Same provider. I had port 25 working before changing my modem to bridge mode. I also had a pptp server working, which now is not, so it is really weird.
I also have a static ip. The reason i changed to ppoe (adsl bridge mode) was to skip an extra routing step and ipsec wasnt working correctly, however i havent set it up yet on this new setup.
Thanks for your input i made the specified changes with no success. any further ideas?
Have you used torch or the packet sniffer to check whether you can actually see the traffic enter the WAN interface
Also, are the NAT rules counting packets?

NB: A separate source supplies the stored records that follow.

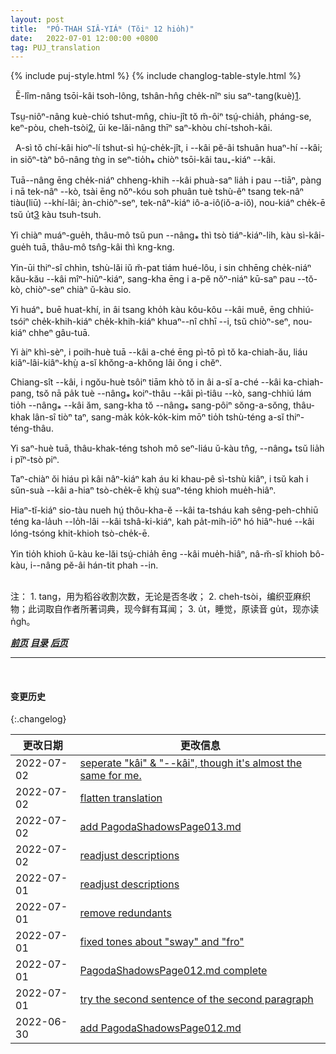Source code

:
 ```yaml
---
layout: post
title:  "PÓ-THAH SIÂ-YIÁᴺ (Tŏiⁿ 12 hio̍h)"
date:   2022-07-01 12:00:00 +0800
tag: PUJ_translation
---
```


{% include puj-style.html %}
{% include changlog-table-style.html %}

<!-- The people of E Lim were engaged chiefly in farming, getting three crops a year from their land. -->
&nbsp;&nbsp;Ĕ-lîm-nâng tsōi-kâi tsoh-lông, tshân-hn̂g che̍k-nîⁿ siu saⁿ-tang(kuè)<a href="#note_1" class="note">1</a>.
<!-- The women seldom went out of sight of their own houses, and were busy cooking, spinning, and weaving cotton and flax for the family garments. -->
Tsṳ-niôⁿ-nâng kuè-chió tshut-mn̂g, chiu-jît tŏ m̆-ôiⁿ tsṳ́-chia̍h, pháng-se, keⁿ-pòu, cheh-tsòi<a href="#note_2" class="note">2</a>, ūi ke-lăi-nâng thīⁿ saⁿ-khòu chí-tshoh-kâi.

<!-- 原文这段真优美，好一副无忧无虑的幸福童年画面 -->

<!-- When little Number Four was born in this village, his parents were very glad; for they thought that nobody could have too many sons. -->
&nbsp;&nbsp;A-sì tŏ chí-kâi hioⁿ-lí tshut-sì hṳ́-che̍k-jît, i &#x002D;&#x002D;kâi pĕ-âi tshuân huaⁿ-hí &#x002D;&#x002D;kâi; in siŏⁿ-tàⁿ bô-nâng tǹg in seⁿ-tio̍h⁎ chiòⁿ tsōi-kâi tau₊-kiáⁿ &#x002D;&#x002D;kâi.
<!-- He was wrapped in a clean rag and laid in a basket, which hung by two cords over a beam in the roof, and in which he was swung to sleep. -->
Tuā&#x002D;&#x002D;nâng ēng che̍k-niáⁿ chheng-khih &#x002D;&#x002D;kâi phuà-saⁿ lia̍h i pau &#x002D;&#x002D;tiāⁿ, pàng i nā tek-nâⁿ &#x002D;&#x002D;kò, tsài ēng nŏⁿ-kóu soh phuân tuè tshù-êⁿ tsang tek-nâⁿ tiàu(liū) &#x002D;&#x002D;khí-lâi;
àn-chiòⁿ-seⁿ, tek-nâⁿ-kiáⁿ iô-a-iô(iŏ-a-iŏ), nou-kiáⁿ che̍k-ē tsŭ u̍t<a href="#note_3" class="note">3</a> kàu tsuh-tsuh.
<!-- When he was one month old he had his head shaven in spots, and when he was four months old it was shaven clean. -->
Yi chiàⁿ muáⁿ-gue̍h, thâu-mô tsŭ pun &#x002D;&#x002D;nâng⁎ thì tsò tiáⁿ-kiáⁿ-lih, kàu sì-kâi-gue̍h tuā, thâu-mô tsn̂g-kâi thì kng-kng.
<!-- As it was cold weather, and there was never a fire in the house, he was kept warm by a little jacket thickly quilted with cotton, and by two old jackets of his father's wrapped around his legs. -->
Yin-ūi thiⁿ-sî chhìn, tshù-lăi iŭ m̆-pat tiám hué-lôu, i sin chhēng che̍k-niáⁿ kău-kău &#x002D;&#x002D;kâi mîⁿ-hiûⁿ-kiáⁿ, sang-kha ēng i a-pĕ nŏⁿ-niáⁿ kū-saⁿ pau &#x002D;&#x002D;tŏ-kò, chiòⁿ-seⁿ chiàⁿ ŭ-kàu sio.
<!-- Long before he had teeth, his mother fed him with soft-boiled rice, which she deftly tucked into his mouth with her fingers, and on which he thrived wonderfully. -->
Yi huáⁿ₊ buē huat-khí, in âi tsang kho̍h kàu kôu-kôu &#x002D;&#x002D;kâi muê, ēng chhiú-tsóiⁿ che̍k-khih-kiáⁿ che̍k-khih-kiáⁿ khuaⁿ&#x002D;&#x002D;nî chhī &#x002D;&#x002D;i, tsŭ chiòⁿ-seⁿ, nou-kiáⁿ chheⁿ gâu-tuā.
<!-- When he fretted much, he was put into a pocket on the back of his eight-year-old sister, and she ran about or swayed to and fro to quiet him. -->
Yi àiⁿ khì-sèⁿ, i poih-huè tuā &#x002D;&#x002D;kâi a-ché ēng pì-tō pì tŏ ka-chiah-ău, liáu kiâⁿ-lâi-kiâⁿ-khṳ̀ a-sĭ khŏng-a-khŏng lâi ŏng i chĕⁿ.
<!-- Indeed, he spent the greater part of first five years of his life on his mother's or his sister's back, sitting in a scarf tied over her shoulders, his arms around her neck, his legs dangling at her sides, and his head bobbing back, looking at the roof or the sky. -->
Chiang-sît &#x002D;&#x002D;kâi, i ngŏu-huè tsôiⁿ tiām khò tŏ in âi a-sĭ a-ché &#x002D;&#x002D;kâi ka-chiah-pang, tsŏ nā pa̍k tuè &#x002D;&#x002D;nâng⁎ koiⁿ-thâu &#x002D;&#x002D;kâi pì-tiâu &#x002D;&#x002D;kò, sang-chhiú lám tio̍h &#x002D;&#x002D;nâng⁎ &#x002D;&#x002D;kâi ăm, sang-kha tŏ &#x002D;&#x002D;nâng⁎ sang-pôiⁿ sŏng-a-sŏng, thâu-khak lân-sî tiòⁿ taⁿ, sang-ma̍k ko̍k-ko̍k-kim mōⁿ tio̍h tshù-téng a-sĭ thiⁿ-téng-thâu.
<!-- When he was three years old, the hair on his crown was allowed to grow long to be braided into a queue. -->
Yi saⁿ-huè tuā, thâu-khak-téng tshoh mô seⁿ-liáu ŭ-kàu tn̂g, &#x002D;&#x002D;nâng⁎ tsŭ lia̍h i pĭⁿ-tsò piⁿ.
<!-- Almost as soon as he could walk and carry a basket and rake, he went with his next elder brother to gather fuel on the hills. -->
Taⁿ-chiàⁿ ŏi hiáu pì kâi nâⁿ-kiáⁿ kah áu ki khau-pê sì-tshù kiâⁿ, i tsŭ kah i sŭn-suà &#x002D;&#x002D;kâi a-hiaⁿ tsò-che̍k-ē khṳ̀ suaⁿ-téng khioh mue̍h-hiâⁿ.
<!-- They scraped up the dry wild grass and the fallen needles of the pine-trees, and everything else they could gather to make the pot boil. -->
Hiaⁿ-tĭ-kiáⁿ sio-tàu nueh hṳ́ thôu-kha-ĕ &#x002D;&#x002D;kâi ta-tsháu kah sêng-peh-chhiū téng ka-la̍uh &#x002D;&#x002D;lo̍h-lâi &#x002D;&#x002D;kâi tshâ-ki-kiáⁿ, kah pa̍t-mih-iōⁿ hó hiâⁿ-hué &#x002D;&#x002D;kâi lóng-tsóng khit-khioh tsò-che̍k-ē.
<!-- They had to supply all the fuel that was used for the family cooking, and rarely got beaten except when they failed to gather enough. -->
Yin tio̍h khioh ŭ-kàu ke-lăi tsṳ́-chia̍h ēng &#x002D;&#x002D;kâi mue̍h-hiâⁿ, nâ-m̆-sĭ khioh bô-kàu, i&#x002D;&#x002D;nâng pĕ-âi hán-tit phah &#x002D;&#x002D;in.
<br>

<br>
注：
1. <span id="note_1">tang，用为稻谷收割次数，无论是否冬收；</span>
2. <span id="note_2">cheh-tsòi，编织亚麻织物；此词取自作者所著词典，现今鲜有耳闻；</span>
3. <span id="note_3">u̍t，睡觉，原读音 gu̍t，现亦读 n̍gh。</span>
<br>


***[前页](PagodaShadowsPage011.html)***
***[目录](PagodaShadowsPreface.html#ma̍k-lo̍k)***
***[后页](PagodaShadowsPage013.html)***


---
<br>

#### 变更历史

{:.changelog}

| 更改日期 | 更改信息 |
| --- | --- |
| 2022-07-02 | <a href="https://github.com/DonAnthonyLee/DonAnthonyLee.github.io/commit/83ad5bbec221d9f8bdd0f21db218a4ed03c1adfb" target="_blank">seperate "kâi" & "--kâi", though it's almost the same for me.</a> |
| 2022-07-02 | <a href="https://github.com/DonAnthonyLee/DonAnthonyLee.github.io/commit/a21672c7182901c57760213c4d3f05d818477c28" target="_blank">flatten translation</a> |
| 2022-07-02 | <a href="https://github.com/DonAnthonyLee/DonAnthonyLee.github.io/commit/85a8ab721006a636bfab9288f084aa9c494b827a" target="_blank">add PagodaShadowsPage013.md</a> |
| 2022-07-02 | <a href="https://github.com/DonAnthonyLee/DonAnthonyLee.github.io/commit/e1bf428fed0838fc66865f352257e9b08fc0c936" target="_blank">readjust descriptions</a> |
| 2022-07-01 | <a href="https://github.com/DonAnthonyLee/DonAnthonyLee.github.io/commit/3b8de966ee19bcfda553003e8a02a03c0d2ccc4a" target="_blank">readjust descriptions</a> |
| 2022-07-01 | <a href="https://github.com/DonAnthonyLee/DonAnthonyLee.github.io/commit/129e07d292643eaeb913d1cd00547a6a3c8a7098" target="_blank">remove redundants</a> |
| 2022-07-01 | <a href="https://github.com/DonAnthonyLee/DonAnthonyLee.github.io/commit/dd3fdba25c90860d2e9f431823be3a069ff092cc" target="_blank">fixed tones about "sway" and "fro"</a> |
| 2022-07-01 | <a href="https://github.com/DonAnthonyLee/DonAnthonyLee.github.io/commit/bcf619ae41ba396774025610461b0b5286e5525e" target="_blank">PagodaShadowsPage012.md complete</a> |
| 2022-07-01 | <a href="https://github.com/DonAnthonyLee/DonAnthonyLee.github.io/commit/76e14aa33c1661049817a7ea7d88a0c60f2a9413" target="_blank">try the second sentence of the second paragraph</a> |
| 2022-06-30 | <a href="https://github.com/DonAnthonyLee/DonAnthonyLee.github.io/commit/481d83b11d90cb51c48f96daee55a5865fe49088" target="_blank">add PagodaShadowsPage012.md</a> |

First establish there is actually any traffic to NAT. You have to see packets destined to tcp/25 on your PPPoE WAN interface for any of this to work. Only once that is established does it make sense to troubleshoot NAT.
i see few iskmp and snmp over torch ppooe-out1 and looking at nat rules no traffic is being passed, so if it isnt nating through where would the problem lie?, my last router was with a pfsense box, so to me this is a complete different ball game im afraid.